The experiences of health care facilities with any given MDRO ranges from no prior identification of MDROs to prolonged, extensive outbreaks. Between these extremes, facilities may have low or high levels of endemic colonization and variable levels of infection.

  • Differences in risk factors based on type of facility and/or the patient population served.

Larger, tertiary care hospitals have more patients at high risk for VRE and/or MRSA infection and the associated complications than do smaller, rural hospitals.
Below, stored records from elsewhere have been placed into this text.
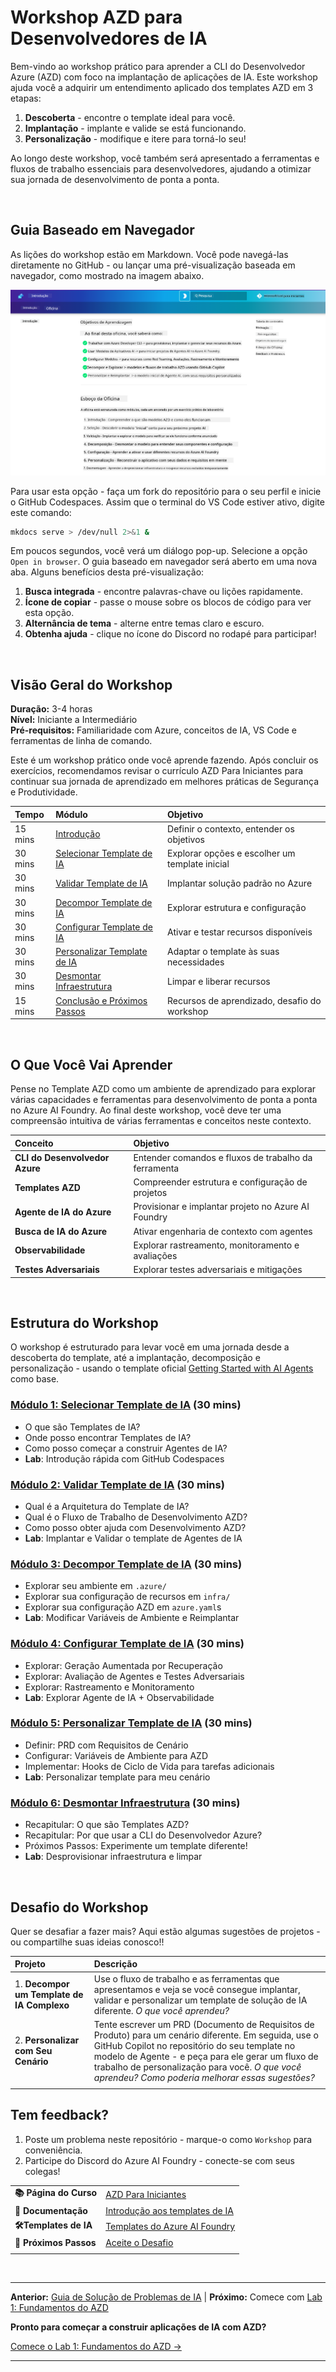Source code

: <!--
CO_OP_TRANSLATOR_METADATA:
{
  "original_hash": "9cc966416ab431c38b2ab863884b196c",
  "translation_date": "2025-09-24T14:38:24+00:00",
  "source_file": "workshop/README.md",
  "language_code": "br"
}
-->
# Workshop AZD para Desenvolvedores de IA

Bem-vindo ao workshop prático para aprender a CLI do Desenvolvedor Azure (AZD) com foco na implantação de aplicações de IA. Este workshop ajuda você a adquirir um entendimento aplicado dos templates AZD em 3 etapas:

1. **Descoberta** - encontre o template ideal para você.
1. **Implantação** - implante e valide se está funcionando.
1. **Personalização** - modifique e itere para torná-lo seu!

Ao longo deste workshop, você também será apresentado a ferramentas e fluxos de trabalho essenciais para desenvolvedores, ajudando a otimizar sua jornada de desenvolvimento de ponta a ponta.

<br/>

## Guia Baseado em Navegador

As lições do workshop estão em Markdown. Você pode navegá-las diretamente no GitHub - ou lançar uma pré-visualização baseada em navegador, como mostrado na imagem abaixo.

![Workshop](../../../translated_images/workshop.75906f133e6f8ba07ab0302ce17f67ff90f357513f3d4c4bbafa5978b10f058b.br.png)

Para usar esta opção - faça um fork do repositório para o seu perfil e inicie o GitHub Codespaces. Assim que o terminal do VS Code estiver ativo, digite este comando:

```bash title="" linenums="0"
mkdocs serve > /dev/null 2>&1 &
```

Em poucos segundos, você verá um diálogo pop-up. Selecione a opção `Open in browser`. O guia baseado em navegador será aberto em uma nova aba. Alguns benefícios desta pré-visualização:

1. **Busca integrada** - encontre palavras-chave ou lições rapidamente.
1. **Ícone de copiar** - passe o mouse sobre os blocos de código para ver esta opção.
1. **Alternância de tema** - alterne entre temas claro e escuro.
1. **Obtenha ajuda** - clique no ícone do Discord no rodapé para participar!

<br/>

## Visão Geral do Workshop

**Duração:** 3-4 horas  
**Nível:** Iniciante a Intermediário  
**Pré-requisitos:** Familiaridade com Azure, conceitos de IA, VS Code e ferramentas de linha de comando.

Este é um workshop prático onde você aprende fazendo. Após concluir os exercícios, recomendamos revisar o currículo AZD Para Iniciantes para continuar sua jornada de aprendizado em melhores práticas de Segurança e Produtividade.

| Tempo | Módulo  | Objetivo |
|:---|:---|:---|
| 15 mins | [Introdução](docs/instructions/0-Introduction.md) | Definir o contexto, entender os objetivos |
| 30 mins | [Selecionar Template de IA](docs/instructions/1-Select-AI-Template.md) | Explorar opções e escolher um template inicial | 
| 30 mins | [Validar Template de IA](docs/instructions/2-Validate-AI-Template.md) | Implantar solução padrão no Azure |
| 30 mins | [Decompor Template de IA](docs/instructions/3-Deconstruct-AI-Template.md) | Explorar estrutura e configuração |
| 30 mins | [Configurar Template de IA](docs/instructions/4-Configure-AI-Template.md) | Ativar e testar recursos disponíveis |
| 30 mins | [Personalizar Template de IA](docs/instructions/5-Customize-AI-Template.md) | Adaptar o template às suas necessidades |
| 30 mins | [Desmontar Infraestrutura](docs/instructions/6-Teardown-Infrastructure.md) | Limpar e liberar recursos |
| 15 mins | [Conclusão e Próximos Passos](docs/instructions/7-Wrap-up.md) | Recursos de aprendizado, desafio do workshop |

<br/>

## O Que Você Vai Aprender

Pense no Template AZD como um ambiente de aprendizado para explorar várias capacidades e ferramentas para desenvolvimento de ponta a ponta no Azure AI Foundry. Ao final deste workshop, você deve ter uma compreensão intuitiva de várias ferramentas e conceitos neste contexto.

| Conceito  | Objetivo |
|:---|:---|
| **CLI do Desenvolvedor Azure** | Entender comandos e fluxos de trabalho da ferramenta |
| **Templates AZD**| Compreender estrutura e configuração de projetos |
| **Agente de IA do Azure**| Provisionar e implantar projeto no Azure AI Foundry |
| **Busca de IA do Azure**| Ativar engenharia de contexto com agentes |
| **Observabilidade**| Explorar rastreamento, monitoramento e avaliações |
| **Testes Adversariais**| Explorar testes adversariais e mitigações |

<br/>

## Estrutura do Workshop

O workshop é estruturado para levar você em uma jornada desde a descoberta do template, até a implantação, decomposição e personalização - usando o template oficial [Getting Started with AI Agents](https://github.com/Azure-Samples/get-started-with-ai-agents) como base.

### [Módulo 1: Selecionar Template de IA](docs/instructions/1-Select-AI-Template.md) (30 mins)

- O que são Templates de IA?
- Onde posso encontrar Templates de IA?
- Como posso começar a construir Agentes de IA?
- **Lab**: Introdução rápida com GitHub Codespaces

### [Módulo 2: Validar Template de IA](docs/instructions/2-Validate-AI-Template.md) (30 mins)

- Qual é a Arquitetura do Template de IA?
- Qual é o Fluxo de Trabalho de Desenvolvimento AZD?
- Como posso obter ajuda com Desenvolvimento AZD?
- **Lab**: Implantar e Validar o template de Agentes de IA

### [Módulo 3: Decompor Template de IA](docs/instructions/3-Deconstruct-AI-Template.md) (30 mins)

- Explorar seu ambiente em `.azure/` 
- Explorar sua configuração de recursos em `infra/` 
- Explorar sua configuração AZD em `azure.yaml`s
- **Lab**: Modificar Variáveis de Ambiente e Reimplantar

### [Módulo 4: Configurar Template de IA](docs/instructions/4-Configure-AI-Template.md) (30 mins)
- Explorar: Geração Aumentada por Recuperação
- Explorar: Avaliação de Agentes e Testes Adversariais
- Explorar: Rastreamento e Monitoramento
- **Lab**: Explorar Agente de IA + Observabilidade 

### [Módulo 5: Personalizar Template de IA](docs/instructions/5-Customize-AI-Template.md) (30 mins)
- Definir: PRD com Requisitos de Cenário
- Configurar: Variáveis de Ambiente para AZD
- Implementar: Hooks de Ciclo de Vida para tarefas adicionais
- **Lab**: Personalizar template para meu cenário

### [Módulo 6: Desmontar Infraestrutura](docs/instructions/6-Teardown-Infrastructure.md) (30 mins)
- Recapitular: O que são Templates AZD?
- Recapitular: Por que usar a CLI do Desenvolvedor Azure?
- Próximos Passos: Experimente um template diferente!
- **Lab**: Desprovisionar infraestrutura e limpar

<br/>

## Desafio do Workshop

Quer se desafiar a fazer mais? Aqui estão algumas sugestões de projetos - ou compartilhe suas ideias conosco!!

| Projeto | Descrição |
|:---|:---|
|1. **Decompor um Template de IA Complexo** | Use o fluxo de trabalho e as ferramentas que apresentamos e veja se você consegue implantar, validar e personalizar um template de solução de IA diferente. _O que você aprendeu?_|
|2. **Personalizar com Seu Cenário**  | Tente escrever um PRD (Documento de Requisitos de Produto) para um cenário diferente. Em seguida, use o GitHub Copilot no repositório do seu template no modelo de Agente - e peça para ele gerar um fluxo de trabalho de personalização para você. _O que você aprendeu? Como poderia melhorar essas sugestões?_|
| | |

## Tem feedback?

1. Poste um problema neste repositório - marque-o como `Workshop` para conveniência.
1. Participe do Discord do Azure AI Foundry - conecte-se com seus colegas!


| | | 
|:---|:---|
| **📚 Página do Curso**| [AZD Para Iniciantes](../README.md)|
| **📖 Documentação** | [Introdução aos templates de IA](https://learn.microsoft.com/en-us/azure/ai-foundry/how-to/develop/ai-template-get-started)|
| **🛠️Templates de IA** | [Templates do Azure AI Foundry](https://ai.azure.com/templates) |
|**🚀 Próximos Passos** | [Aceite o Desafio](../../../workshop) |
| | |

<br/>

---

**Anterior:** [Guia de Solução de Problemas de IA](../docs/troubleshooting/ai-troubleshooting.md) | **Próximo:** Comece com [Lab 1: Fundamentos do AZD](../../../workshop/lab-1-azd-basics)

**Pronto para começar a construir aplicações de IA com AZD?**

[Comece o Lab 1: Fundamentos do AZD →](./lab-1-azd-basics/README.md)

---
Similarly, nursing home residents appear less likely to develop MDRO infections, despite high colonization rates, than do patients in acute care facilities. . . . [However], emergence of VRSA within the ambulatory setting demonstrates an important role for this setting in detection and prevention of transmission.

  • Levels of available infection control personnel (e.g., full time or part time) and microbiology laboratory resources (e.g., on-site or off-site) and competing priorities for those resources.

An administrative decision to allocate necessary resources for control often requires demonstration of the potential or actual negative impact of MDROs within the institution.

[Editor’s note: The Draft Guideline for Isolation Precautions: Preventing Transmission of Infectious Agents in Healthcare Settings 2004 is available on the web at www.cdc.gov/ncidod/hip/isoguide.htm. Comments on the document should be submitted by Aug. 13, 2004 to the ResourceCenter, Attention: ISO Guide, Division of Healthcare Quality Promotion, CDC, Mailstop E68, 1600 Clifton Road, N.E., Atlanta, GA 30333. Fax: (404) 4981244. E-mail: [email protected]. Web: www.cdc.gov/ncidod/hip/isoguide.htm.]

Reference

1. Centers for Disease Control and Prevention. Healthcare Practices Infection Control Advisory Committee (HICPAC). Draft Guideline for Isolation Precautions: Preventing Transmission of Infectious Agents in Healthcare Settings 2004. Atlanta: 2004. Web: www.cdc.gov/ncidod/hip/isoguide.htm.